§ **About this task**
In the records below, some lines hold the word "binomial". Copy each of those lines.

§ **Extracted records**

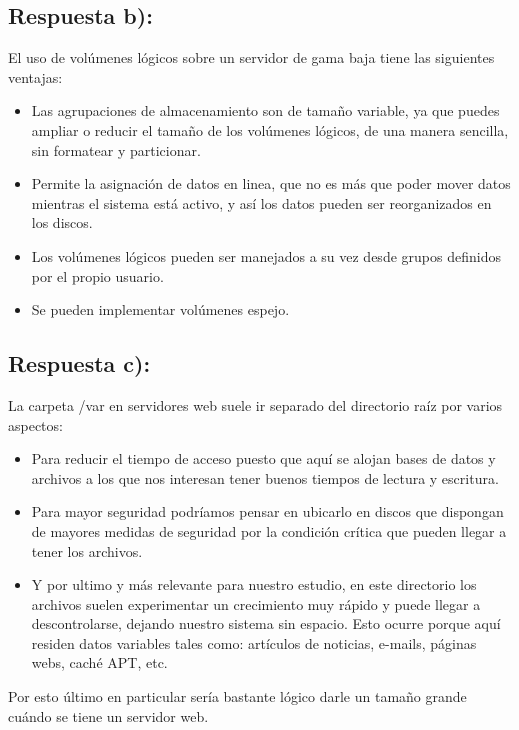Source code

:  \subsection{Respuesta b):}
 El uso de volúmenes lógicos sobre un servidor de gama baja tiene las siguientes ventajas:\cite{RedHatVentajasLVM}
 \begin{itemize}
 	\item Las agrupaciones de almacenamiento son de tamaño variable, ya que puedes ampliar o reducir el tamaño de los volúmenes lógicos, de una manera sencilla, sin formatear y particionar.
 	\item Permite la asignación de datos en linea, que no es más que poder mover datos mientras el sistema está activo, y así los datos pueden ser reorganizados en los discos.
 	\item Los volúmenes lógicos pueden ser manejados a su vez desde grupos  definidos por el propio usuario.
 	\item Se pueden implementar volúmenes espejo.
 \end{itemize}
 \subsection{Respuesta c):}
 La carpeta /var en servidores web suele ir separado del directorio raíz por varios aspectos:
 \begin{itemize}
 	\item Para reducir el tiempo de acceso puesto que aquí se alojan bases de datos y archivos a los que nos interesan tener buenos tiempos de lectura y escritura.
 	\item Para mayor seguridad podríamos pensar en ubicarlo en discos que dispongan de mayores medidas de seguridad por la  condición crítica que pueden llegar a tener los archivos.
 	\item Y por ultimo y más relevante para nuestro estudio, en este directorio los archivos suelen experimentar un crecimiento muy rápido y puede llegar a descontrolarse, dejando nuestro sistema sin espacio. Esto ocurre porque aquí residen datos variables tales como: artículos de noticias, e-mails, páginas webs, caché APT, etc.\cite{cuestion7C}
 	\end{itemize}
 	Por esto último en particular sería bastante lógico darle un tamaño grande cuándo se tiene un servidor web.

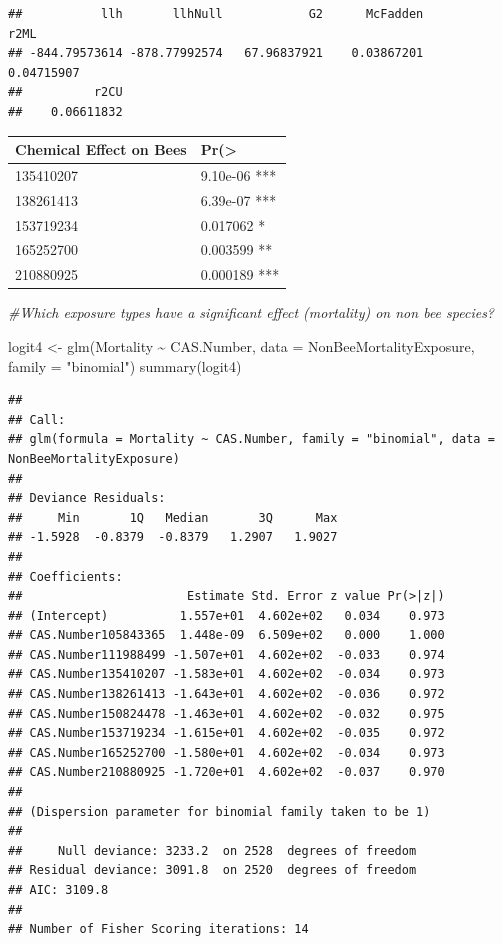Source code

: \documentclass[
  12pt,
]{article}
\newenvironment{Shaded}{\begin{snugshade}}{\end{snugshade}}
\newcommand{\AttributeTok}[1]{\textcolor[rgb]{0.77,0.63,0.00}{#1}}
\newcommand{\CommentTok}[1]{\textcolor[rgb]{0.56,0.35,0.01}{\textit{#1}}}
\newcommand{\FunctionTok}[1]{\textcolor[rgb]{0.00,0.00,0.00}{#1}}
\newcommand{\NormalTok}[1]{#1}
\newcommand{\OtherTok}[1]{\textcolor[rgb]{0.56,0.35,0.01}{#1}}
\newcommand{\SpecialCharTok}[1]{\textcolor[rgb]{0.00,0.00,0.00}{#1}}
\newcommand{\StringTok}[1]{\textcolor[rgb]{0.31,0.60,0.02}{#1}}
\begin{document}
\begin{verbatim}
##           llh       llhNull            G2      McFadden          r2ML 
## -844.79573614 -878.77992574   67.96837921    0.03867201    0.04715907 
##          r2CU 
##    0.06611832
\end{verbatim}

\begin{longtable}[]{@{}ll@{}}
\toprule
Chemical Effect on Bees & Pr(\textgreater{} \\
\midrule
\endhead
135410207 & 9.10e-06 *** \\
138261413 & 6.39e-07 *** \\
153719234 & 0.017062 * \\
165252700 & 0.003599 ** \\
210880925 & 0.000189 *** \\
\bottomrule
\end{longtable}

\begin{Shaded}
\begin{Highlighting}[]
\CommentTok{\#Which exposure types have a significant effect (mortality) on non bee species?}

\NormalTok{logit4 }\OtherTok{\textless{}{-}} \FunctionTok{glm}\NormalTok{(Mortality }\SpecialCharTok{\textasciitilde{}}\NormalTok{ CAS.Number, }\AttributeTok{data =}\NormalTok{ NonBeeMortalityExposure, }\AttributeTok{family =} \StringTok{"binomial"}\NormalTok{)}
\FunctionTok{summary}\NormalTok{(logit4)}
\end{Highlighting}
\end{Shaded}

\begin{verbatim}
## 
## Call:
## glm(formula = Mortality ~ CAS.Number, family = "binomial", data = NonBeeMortalityExposure)
## 
## Deviance Residuals: 
##     Min       1Q   Median       3Q      Max  
## -1.5928  -0.8379  -0.8379   1.2907   1.9027  
## 
## Coefficients:
##                       Estimate Std. Error z value Pr(>|z|)
## (Intercept)          1.557e+01  4.602e+02   0.034    0.973
## CAS.Number105843365  1.448e-09  6.509e+02   0.000    1.000
## CAS.Number111988499 -1.507e+01  4.602e+02  -0.033    0.974
## CAS.Number135410207 -1.583e+01  4.602e+02  -0.034    0.973
## CAS.Number138261413 -1.643e+01  4.602e+02  -0.036    0.972
## CAS.Number150824478 -1.463e+01  4.602e+02  -0.032    0.975
## CAS.Number153719234 -1.615e+01  4.602e+02  -0.035    0.972
## CAS.Number165252700 -1.580e+01  4.602e+02  -0.034    0.973
## CAS.Number210880925 -1.720e+01  4.602e+02  -0.037    0.970
## 
## (Dispersion parameter for binomial family taken to be 1)
## 
##     Null deviance: 3233.2  on 2528  degrees of freedom
## Residual deviance: 3091.8  on 2520  degrees of freedom
## AIC: 3109.8
## 
## Number of Fisher Scoring iterations: 14
\end{verbatim}
\end{document}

§ **Finished exercise**
\NormalTok{logit4 }\OtherTok{\textless{}{-}} \FunctionTok{glm}\NormalTok{(Mortality }\SpecialCharTok{\textasciitilde{}}\NormalTok{ CAS.Number, }\AttributeTok{data =}\NormalTok{ NonBeeMortalityExposure, }\AttributeTok{family =} \StringTok{"binomial"}\NormalTok{)}
## glm(formula = Mortality ~ CAS.Number, family = "binomial", data = NonBeeMortalityExposure)
## (Dispersion parameter for binomial family taken to be 1)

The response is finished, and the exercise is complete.